A sa décharge, Nicolas fait de nombreux séjours dans des hôpitaux psychiatriques et ne fait pas faute de s'y proclamer dangereux - et même très dangereux - à qui veut l'entendre, insistant bien sur la pulsion sexuelle dont le déclenchement conditionne le déchaînement de sa violence. Au reste, quand on le soigne, il a toujours un traitement de cheval qui, s'il le poursuit, le transforme en semi-légume. Mais, comme de juste, les psys ne sont pas d'accord : certains le jugent, effectivement, très dangereux ; d'autres haussent les épaules et disent qu'il n'a pratiquement rien et que, si ses parents avaient été plus fermes avec lui ... Une psy ira jusqu'à déclarer aux malheureux Cocaign qu'ils n'ont qu'à se débrouiller pour que la DDAS reprenne Nicolas sous son aile.

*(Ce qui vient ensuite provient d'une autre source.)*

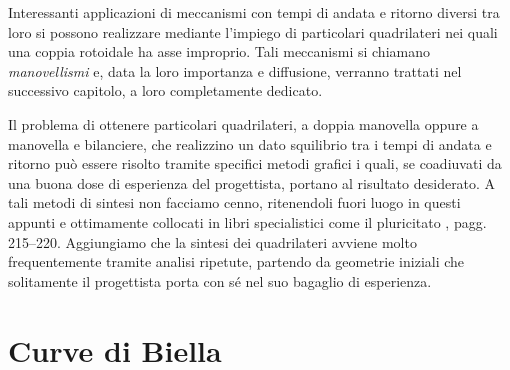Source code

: \noindent Interessanti applicazioni di meccanismi con tempi di andata e ritorno diversi
tra loro si possono realizzare mediante l'impiego di particolari quadrilateri nei
quali una coppia rotoidale ha asse improprio. Tali meccanismi si chiamano {\em manovellismi} e, 
data la loro importanza e diffusione, verranno trattati nel successivo
capitolo, a loro completamente dedicato.

\noindent Il problema di ottenere particolari quadrilateri, a doppia manovella oppure a manovella e bilanciere, che realizzino un dato squilibrio tra i tempi di andata e 
ritorno pu\`o essere risolto tramite specifici metodi
grafici i quali, se coadiuvati da una buona dose di esperienza del progettista,
portano al risultato desiderato.
A tali metodi di sintesi non facciamo cenno, ritenendoli
fuori luogo in questi appunti e ottimamente collocati in libri specialistici come il
pluricitato \cite{ruggieri}, pagg. 215--220. Aggiungiamo che la sintesi dei quadrilateri
avviene molto frequentemente tramite analisi ripetute, partendo da geometrie iniziali
che solitamente il progettista porta con s\'e nel suo bagaglio di esperienza.

\section{Curve di Biella}

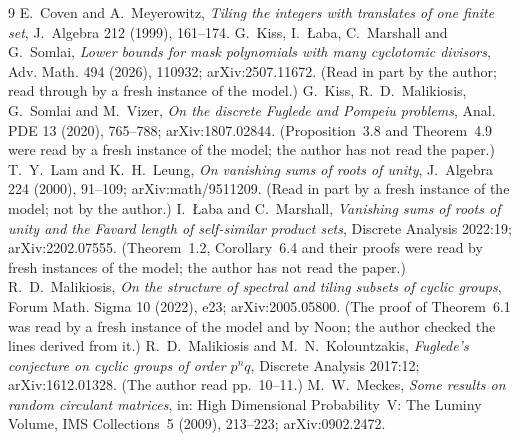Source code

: \documentclass[11pt,a4paper]{amsart}
\theoremstyle{definition}
\theoremstyle{remark}
\begin{document}
\begin{thebibliography}{9}
 E.~Coven and A.~Meyerowitz, \emph{Tiling the integers with translates of one finite set},
 J.~Algebra 212 (1999), 161--174.
 G.~Kiss, I.~{\L}aba, C.~Marshall and G.~Somlai, \emph{Lower bounds for mask polynomials with many
cyclotomic divisors}, Adv. Math. 494 (2026), 110932; arXiv:2507.11672. (Read in part by the author; read
 through by a fresh instance of the model.)
 G.~Kiss, R.~D.~Malikiosis, G.~Somlai and M.~Vizer, \emph{On the discrete Fuglede and Pompeiu
 problems}, Anal. PDE 13 (2020), 765--788; arXiv:1807.02844. (Proposition~3.8 and Theorem~4.9 were read by a
 fresh instance of the model; the author has not read the paper.)
 T.~Y.~Lam and K.~H.~Leung, \emph{On vanishing sums of roots of unity}, J.~Algebra 224 (2000),
 91--109; arXiv:math/9511209. (Read in part by a fresh instance of the model; not by the author.)
 I.~{\L}aba and C.~Marshall, \emph{Vanishing sums of roots of unity and the Favard length of
 self-similar product sets}, Discrete Analysis 2022:19; arXiv:2202.07555. (Theorem~1.2, Corollary~6.4 and
 their proofs were read by fresh instances of the model; the author has not read the paper.)
 R.~D.~Malikiosis, \emph{On the structure of spectral and tiling subsets of cyclic groups}, Forum
 Math. Sigma 10 (2022), e23; arXiv:2005.05800. (The proof of Theorem~6.1 was read by a fresh instance of the
 model and by Noon; the author checked the lines derived from it.)
 R.~D.~Malikiosis and M.~N.~Kolountzakis, \emph{Fuglede's conjecture on cyclic groups of order
 $p^nq$}, Discrete Analysis 2017:12; arXiv:1612.01328. (The author read pp.~10--11.)
 M.~W.~Meckes, \emph{Some results on random circulant matrices}, in: High Dimensional Probability~V:
The Luminy Volume, IMS Collections~5 (2009), 213--223; arXiv:0902.2472.

\end{thebibliography}
\end{document}
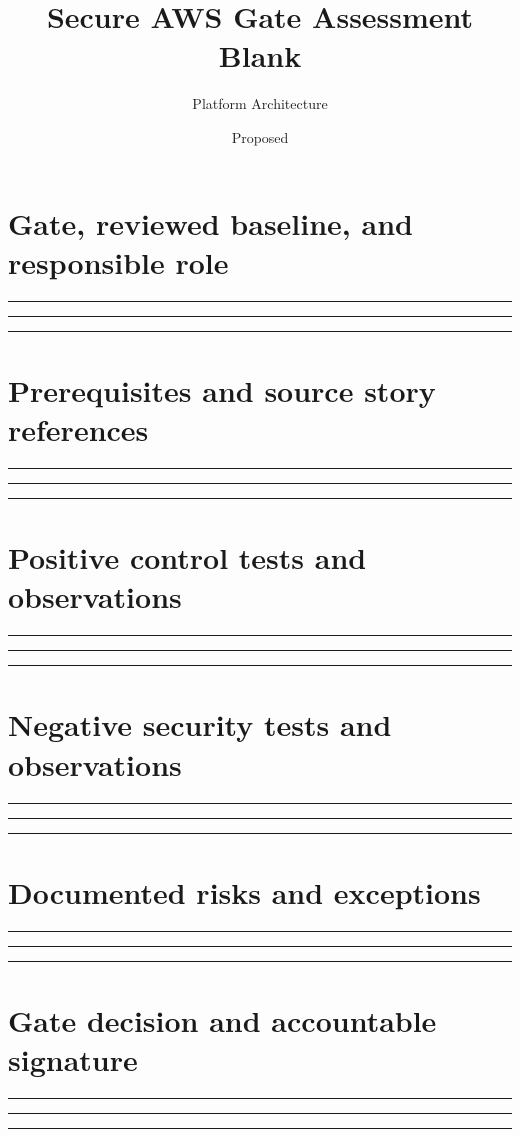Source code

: \documentclass[11pt,letterpaper]{article}
\title{Secure AWS Gate Assessment Blank}
\author{Platform Architecture}
\date{Proposed}
\newcommand{\WritingLines}{\par\vspace{5mm}\noindent\rule{\linewidth}{0.3pt}\par\vspace{5mm}\noindent\rule{\linewidth}{0.3pt}\par\vspace{5mm}\noindent\rule{\linewidth}{0.3pt}\par}
\begin{document}
\maketitle
\section{Gate, reviewed baseline, and responsible role}
\WritingLines
\section{Prerequisites and source story references}
\WritingLines
\section{Positive control tests and observations}
\WritingLines
\section{Negative security tests and observations}
\WritingLines
\section{Documented risks and exceptions}
\WritingLines
\section{Gate decision and accountable signature}
\WritingLines
\end{document}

Où la psy en question a-t-elle pris l'idée d'une DDAS veillant, telle la Vierge Marie sur son illustre bambin, sur les enfants jadis remis à sa garde et devenus majeurs, on ne le saura jamais.

Quand Nicolas, brandissant la 22 long rifle que lui avait offerte ses parents pour un anniversaire, chasse ceux-ci de leur petit pavillon et s'y installe avec sa compagne et les animaux qu'il affectionne (serpents et mygales), les voisins n'en croient pas leurs yeux. Se sentant probablement coupables - mais de quoi sinon d'avoir été, parfois, c'est exact, trop faibles avec lui - les Cocaign ne se plaignent pas à la police et vont vivre à l'hôtel et, pour que leur fils puisse s'acheter à manger, ils passent régulièrement déposer de l'argent dans leur ancienne boîte aux lettres.Les voisins, qui connaissent Nicolas depuis qu'il avait trois ou quatre ans, ne bougent pas plus, et pourtant, Dieu sait si le fils Cocaign, sous l'effet de l'alcool, de l'herbe, des médicaments et de ses problèmes personnels, fait un boucan du Diable dans tout le quartier !__

Il faut dire que la DDAS, sollicitée, fait son Ponce Pilate et que les gendarmes ne peuvent pas grand chose tant qu'il ne s'est pas produit un meurtre ou au moins une tentative en ce sens. Quant au système hospitalier, Nicolas Cocaign étant majeur et non placé sous tutelle, il est impuissant. D'ailleurs, il faudrait déjà que les différents psys ayant connaissance du cas Cocaign s'entendissent sur lui avant de songer à agir ...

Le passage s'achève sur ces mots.